I then sent a quick text message to about 12 family and friends asking for their help. Which cover do you like better? I attached both images and asked them to vote for the one they liked best. In less than an hour, everyone responded and the second cover that took me 20 minutes won out by a resounding 10-2 vote. Not only that, they provided some really compelling reasons why.
So I spent the next hour or two making some quick adjustments based on the feedback and sent it off to the publisher.
You don’t need to spend a ton of money on focus groups. Just create feedback loops for yourself with family, friends and maybe a few colleagues. Do this early on, and often. The more feedback you get and the sooner you get it, the less time you’ll waste creating something that you think is going to lead you to fame and fortune.

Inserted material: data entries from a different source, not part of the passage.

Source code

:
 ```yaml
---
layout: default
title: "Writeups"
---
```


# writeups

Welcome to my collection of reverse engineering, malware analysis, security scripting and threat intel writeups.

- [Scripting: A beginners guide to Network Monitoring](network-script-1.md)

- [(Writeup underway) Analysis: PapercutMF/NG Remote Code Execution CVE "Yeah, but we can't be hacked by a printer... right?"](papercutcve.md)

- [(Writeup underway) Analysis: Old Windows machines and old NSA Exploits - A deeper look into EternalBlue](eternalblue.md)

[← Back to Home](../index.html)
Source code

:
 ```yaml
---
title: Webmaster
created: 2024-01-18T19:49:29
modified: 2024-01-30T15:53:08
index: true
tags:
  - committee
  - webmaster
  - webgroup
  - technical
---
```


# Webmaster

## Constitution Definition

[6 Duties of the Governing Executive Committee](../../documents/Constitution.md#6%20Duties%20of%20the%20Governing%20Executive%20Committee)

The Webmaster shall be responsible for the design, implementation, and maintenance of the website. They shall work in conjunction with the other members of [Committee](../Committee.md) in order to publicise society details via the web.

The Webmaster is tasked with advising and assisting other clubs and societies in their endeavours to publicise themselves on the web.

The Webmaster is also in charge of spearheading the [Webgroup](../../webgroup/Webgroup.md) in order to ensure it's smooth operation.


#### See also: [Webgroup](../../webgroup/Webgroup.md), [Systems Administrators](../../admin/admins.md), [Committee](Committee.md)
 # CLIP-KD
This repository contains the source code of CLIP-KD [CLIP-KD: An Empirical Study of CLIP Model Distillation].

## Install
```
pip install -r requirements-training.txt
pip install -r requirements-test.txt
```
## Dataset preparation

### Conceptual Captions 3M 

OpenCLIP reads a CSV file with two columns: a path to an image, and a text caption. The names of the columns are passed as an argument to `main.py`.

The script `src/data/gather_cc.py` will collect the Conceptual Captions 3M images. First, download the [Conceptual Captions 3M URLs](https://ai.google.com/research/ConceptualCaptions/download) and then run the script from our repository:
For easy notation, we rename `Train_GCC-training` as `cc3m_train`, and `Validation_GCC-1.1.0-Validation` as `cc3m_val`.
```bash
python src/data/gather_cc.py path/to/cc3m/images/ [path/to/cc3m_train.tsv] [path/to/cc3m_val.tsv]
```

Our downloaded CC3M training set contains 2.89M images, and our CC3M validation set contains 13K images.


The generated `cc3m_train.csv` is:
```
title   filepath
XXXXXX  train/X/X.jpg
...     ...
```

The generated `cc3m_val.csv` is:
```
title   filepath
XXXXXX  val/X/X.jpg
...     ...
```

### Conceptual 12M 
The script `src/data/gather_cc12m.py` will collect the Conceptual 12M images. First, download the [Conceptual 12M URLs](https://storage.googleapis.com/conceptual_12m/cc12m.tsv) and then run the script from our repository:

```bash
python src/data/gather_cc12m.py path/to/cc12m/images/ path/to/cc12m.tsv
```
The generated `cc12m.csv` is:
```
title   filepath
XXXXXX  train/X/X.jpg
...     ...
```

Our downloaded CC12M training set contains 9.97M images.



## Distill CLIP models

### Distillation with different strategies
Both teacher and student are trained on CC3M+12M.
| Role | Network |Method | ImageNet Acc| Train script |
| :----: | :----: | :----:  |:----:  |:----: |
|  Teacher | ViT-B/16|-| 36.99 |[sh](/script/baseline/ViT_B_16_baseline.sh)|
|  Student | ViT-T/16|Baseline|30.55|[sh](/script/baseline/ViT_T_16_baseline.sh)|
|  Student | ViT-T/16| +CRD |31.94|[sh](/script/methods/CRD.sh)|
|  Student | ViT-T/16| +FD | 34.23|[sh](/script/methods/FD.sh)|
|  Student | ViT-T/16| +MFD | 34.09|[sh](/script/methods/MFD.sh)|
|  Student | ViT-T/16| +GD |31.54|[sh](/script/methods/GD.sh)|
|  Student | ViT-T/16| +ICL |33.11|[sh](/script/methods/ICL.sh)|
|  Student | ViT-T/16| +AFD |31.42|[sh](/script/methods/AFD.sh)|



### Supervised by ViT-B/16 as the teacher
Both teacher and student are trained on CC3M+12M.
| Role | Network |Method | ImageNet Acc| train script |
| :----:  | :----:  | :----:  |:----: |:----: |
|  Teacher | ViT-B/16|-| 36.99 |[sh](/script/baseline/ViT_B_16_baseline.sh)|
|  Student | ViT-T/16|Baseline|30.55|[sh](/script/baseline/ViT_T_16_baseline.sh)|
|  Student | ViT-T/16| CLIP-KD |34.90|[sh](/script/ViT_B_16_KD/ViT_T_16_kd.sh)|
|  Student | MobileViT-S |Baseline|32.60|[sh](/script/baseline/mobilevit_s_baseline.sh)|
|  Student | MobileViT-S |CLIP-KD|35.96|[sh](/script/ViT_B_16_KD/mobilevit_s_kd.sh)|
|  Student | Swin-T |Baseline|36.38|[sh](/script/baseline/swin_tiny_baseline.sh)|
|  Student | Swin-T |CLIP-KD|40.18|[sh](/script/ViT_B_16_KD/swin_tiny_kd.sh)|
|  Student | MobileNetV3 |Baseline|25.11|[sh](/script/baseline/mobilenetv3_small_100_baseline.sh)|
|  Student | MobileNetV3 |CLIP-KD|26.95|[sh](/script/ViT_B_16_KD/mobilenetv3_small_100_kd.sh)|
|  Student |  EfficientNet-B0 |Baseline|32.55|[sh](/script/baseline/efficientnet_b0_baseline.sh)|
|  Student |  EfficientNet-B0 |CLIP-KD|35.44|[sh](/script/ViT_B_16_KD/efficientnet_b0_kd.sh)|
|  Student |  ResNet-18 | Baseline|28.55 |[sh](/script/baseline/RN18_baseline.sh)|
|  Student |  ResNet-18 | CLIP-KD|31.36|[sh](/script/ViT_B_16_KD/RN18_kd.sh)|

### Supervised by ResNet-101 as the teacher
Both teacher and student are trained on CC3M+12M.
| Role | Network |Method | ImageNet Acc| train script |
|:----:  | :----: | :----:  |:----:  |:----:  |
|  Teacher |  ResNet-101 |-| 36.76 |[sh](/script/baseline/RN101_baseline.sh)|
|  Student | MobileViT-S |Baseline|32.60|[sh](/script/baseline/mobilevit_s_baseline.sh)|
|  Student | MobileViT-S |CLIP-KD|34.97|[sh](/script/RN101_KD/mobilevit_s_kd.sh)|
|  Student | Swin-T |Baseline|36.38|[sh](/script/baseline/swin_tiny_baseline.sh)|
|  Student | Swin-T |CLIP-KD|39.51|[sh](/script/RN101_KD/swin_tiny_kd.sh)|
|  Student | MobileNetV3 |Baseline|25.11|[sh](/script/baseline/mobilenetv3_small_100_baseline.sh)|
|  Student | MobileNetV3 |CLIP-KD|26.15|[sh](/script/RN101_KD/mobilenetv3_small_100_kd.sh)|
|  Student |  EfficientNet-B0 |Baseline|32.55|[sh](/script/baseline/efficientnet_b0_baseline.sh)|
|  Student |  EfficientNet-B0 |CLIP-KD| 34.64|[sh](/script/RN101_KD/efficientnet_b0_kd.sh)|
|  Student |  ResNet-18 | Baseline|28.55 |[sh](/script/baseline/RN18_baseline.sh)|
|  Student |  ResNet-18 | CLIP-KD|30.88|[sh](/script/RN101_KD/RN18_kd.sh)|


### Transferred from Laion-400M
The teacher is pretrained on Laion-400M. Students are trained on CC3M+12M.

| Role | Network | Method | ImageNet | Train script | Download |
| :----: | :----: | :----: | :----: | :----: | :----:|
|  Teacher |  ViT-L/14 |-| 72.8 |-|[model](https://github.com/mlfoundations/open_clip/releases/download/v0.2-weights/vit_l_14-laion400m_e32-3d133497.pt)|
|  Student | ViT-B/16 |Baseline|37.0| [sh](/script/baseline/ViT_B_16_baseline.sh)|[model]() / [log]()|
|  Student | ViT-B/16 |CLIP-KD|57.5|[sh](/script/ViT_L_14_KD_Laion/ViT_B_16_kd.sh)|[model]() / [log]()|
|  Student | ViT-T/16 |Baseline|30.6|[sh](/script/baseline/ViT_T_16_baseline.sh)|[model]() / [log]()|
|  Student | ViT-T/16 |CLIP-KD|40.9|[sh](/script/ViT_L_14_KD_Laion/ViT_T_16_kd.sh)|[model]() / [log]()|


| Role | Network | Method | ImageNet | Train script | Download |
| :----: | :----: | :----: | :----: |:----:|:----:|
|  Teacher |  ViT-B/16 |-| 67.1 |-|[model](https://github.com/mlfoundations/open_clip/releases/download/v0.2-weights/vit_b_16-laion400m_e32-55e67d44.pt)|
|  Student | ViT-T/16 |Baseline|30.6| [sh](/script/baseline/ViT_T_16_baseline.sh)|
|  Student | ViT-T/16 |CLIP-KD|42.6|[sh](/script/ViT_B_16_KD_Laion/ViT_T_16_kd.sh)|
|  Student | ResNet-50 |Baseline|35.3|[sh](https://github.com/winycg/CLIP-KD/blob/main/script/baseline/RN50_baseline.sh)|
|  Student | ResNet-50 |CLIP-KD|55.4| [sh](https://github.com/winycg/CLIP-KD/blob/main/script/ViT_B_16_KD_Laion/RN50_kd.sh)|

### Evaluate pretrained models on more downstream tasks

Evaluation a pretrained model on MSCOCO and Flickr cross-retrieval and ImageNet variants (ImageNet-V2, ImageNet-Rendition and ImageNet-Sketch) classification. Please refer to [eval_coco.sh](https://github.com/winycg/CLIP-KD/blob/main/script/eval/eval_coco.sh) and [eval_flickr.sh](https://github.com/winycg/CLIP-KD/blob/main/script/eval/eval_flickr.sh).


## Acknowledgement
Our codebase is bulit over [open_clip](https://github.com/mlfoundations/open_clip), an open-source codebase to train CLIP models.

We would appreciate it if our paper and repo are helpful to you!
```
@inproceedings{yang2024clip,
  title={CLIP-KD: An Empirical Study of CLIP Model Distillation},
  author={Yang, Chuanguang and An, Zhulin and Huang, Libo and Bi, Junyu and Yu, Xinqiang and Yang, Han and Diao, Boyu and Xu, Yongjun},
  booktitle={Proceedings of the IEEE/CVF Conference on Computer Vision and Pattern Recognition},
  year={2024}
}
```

My wife and I are constantly providing each other with feedback. Instead of writing an entire webpage of content, or my bio, or creating a new logo, I’ll write a quick paragraph or two, or crank out a quick design using a certain shape or color, and run it by her. Then, with her feedback, I’ll take it to the next level before I ask for feedback from a wider audience.
Feedback is your friend It’s easily and readily available all around you. Make use of it. When someone tells you they read your book, or visited your website, ask for some quick feedback. Have an idea for a new podcast, business, book, etc? Need a name for your new business? Pitch some ideas to your significant other or a friend first and see what they think.
We’re all great creators, but don’t fool yourself in to thinking you can (or should) go it alone. Creating more feedback loops in your life and business will help you minimize the amount of time you’re spending creating something that ultimately might not be as valuable to others as it is to you. It’s also the best way to get better and better at what you do.